Saturday, June 25, 2011

Starting Again

One time my mother asked, “how’s that novel coming along?” and I felt angry. 
“If I could ever find some time for myself,” I said, “it would come along just fine.”
“You can’t find any time to write? I’m waiting for those royalties to start rolling in.”
My mood shifted. My mother was the only one who believed I’d ever write anything of value. “I’m writing. It’s just not going anywhere,” I told her. “Guess you need to hang around a little longer if you want to share in the payday.”

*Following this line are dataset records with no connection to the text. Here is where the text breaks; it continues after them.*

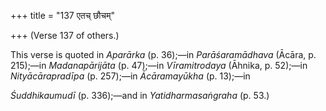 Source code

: +++
title = "137 एतच् छौचम्"

+++
(Verse 137 of others.)

This verse is quoted in *Aparārka* (p. 36);—in *Parāśaramādhava* (Ācāra,
p. 215);—in *Madanapārijāta* (p. 47);—in *Vīramitrodaya* (Āhnika, p.
52);—in *Nityācārapradīpa* (p. 257);—in *Ācāramayūkha* (p. 13);—in

*Śuddhikaumudī* (p. 336);—and in *Yatidharmasaṅgraha* (p. 53.)


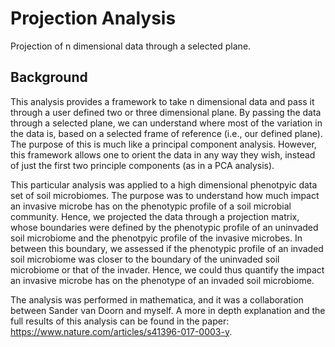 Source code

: # Projection Analysis
Projection of n dimensional data through a selected plane.

## Background
This analysis provides a framework to take n dimensional data and pass it through a user defined two or three dimensional plane. By passing the data through a selected plane, we can understand where most of the variation in the data is, based on a selected frame of reference (i.e., our defined plane). The purpose of this is much like a principal component analysis. However, this framework allows one to orient the data in any way they wish, instead of just the first two principle components (as in a PCA analysis). 

This particular analysis was applied to a high dimensional phenotpyic data set of soil microbiomes. The purpose was to understand how much impact an invasive microbe has on the phenotypic profile of a soil microbial community. Hence, we projected the data through a projection matrix, whose boundaries were defined by the phenotypic profile of an uninvaded soil microbiome and the phenotpyic profile of the invasive microbes. In between this boundary, we assessed if the phenotypic profile of an invaded soil microbiome was closer to the boundary of the uninvaded soil microbiome or that of the invader. Hence, we could thus quantify the impact an invasive microbe has on the phenotype of an invaded soil microbiome. 

The analysis was performed in mathematica, and it was a collaboration between Sander van Doorn and myself. A more in depth explanation and the full results of this analysis can be found in the paper: https://www.nature.com/articles/s41396-017-0003-y. 
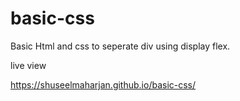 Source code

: # basic-css
Basic Html and css to seperate div using display flex.


live view 

https://shuseelmaharjan.github.io/basic-css/
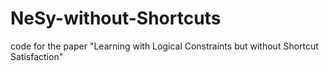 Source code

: # NeSy-without-Shortcuts
code for the paper "Learning with Logical Constraints but without Shortcut Satisfaction"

That was ten years ago and now, time is running out for my mother. As if to honor that incessantly ticking clock, I stopped writing altogether. This past year, moving her from her own home into first one assisted living arrangement, and then to another, the most I’ve managed is a daily scribbled page in a pen and ink journal. Mundane and trivial. No substance. Like my life these days, my writing feels like pencil stokes on cardboard. 
I have not a thing to complain about and this makes it even harder. Not a reason in the world for depression or upset, yet I manage to schlep around in it. Depression mostly. That glue-like muck that makes every step, every action feel monumental. I see the image of a tar-baby cartoon, each foot and hand stuck and pulling against the resistance of some black, sticky substance. I move through my days, trying to get free of the gunk, paradoxically efforting to move more lightly in this world. It is grim and senseless.
And so in honor of my mother, sweet soul, who faces the swagger of advanced age with a wry humor I do not think I could muster, I dust off the MacBook, fire it up, face a blank screen, and write a minimum three hundred words. It is a start. Don’t die yet, Mother.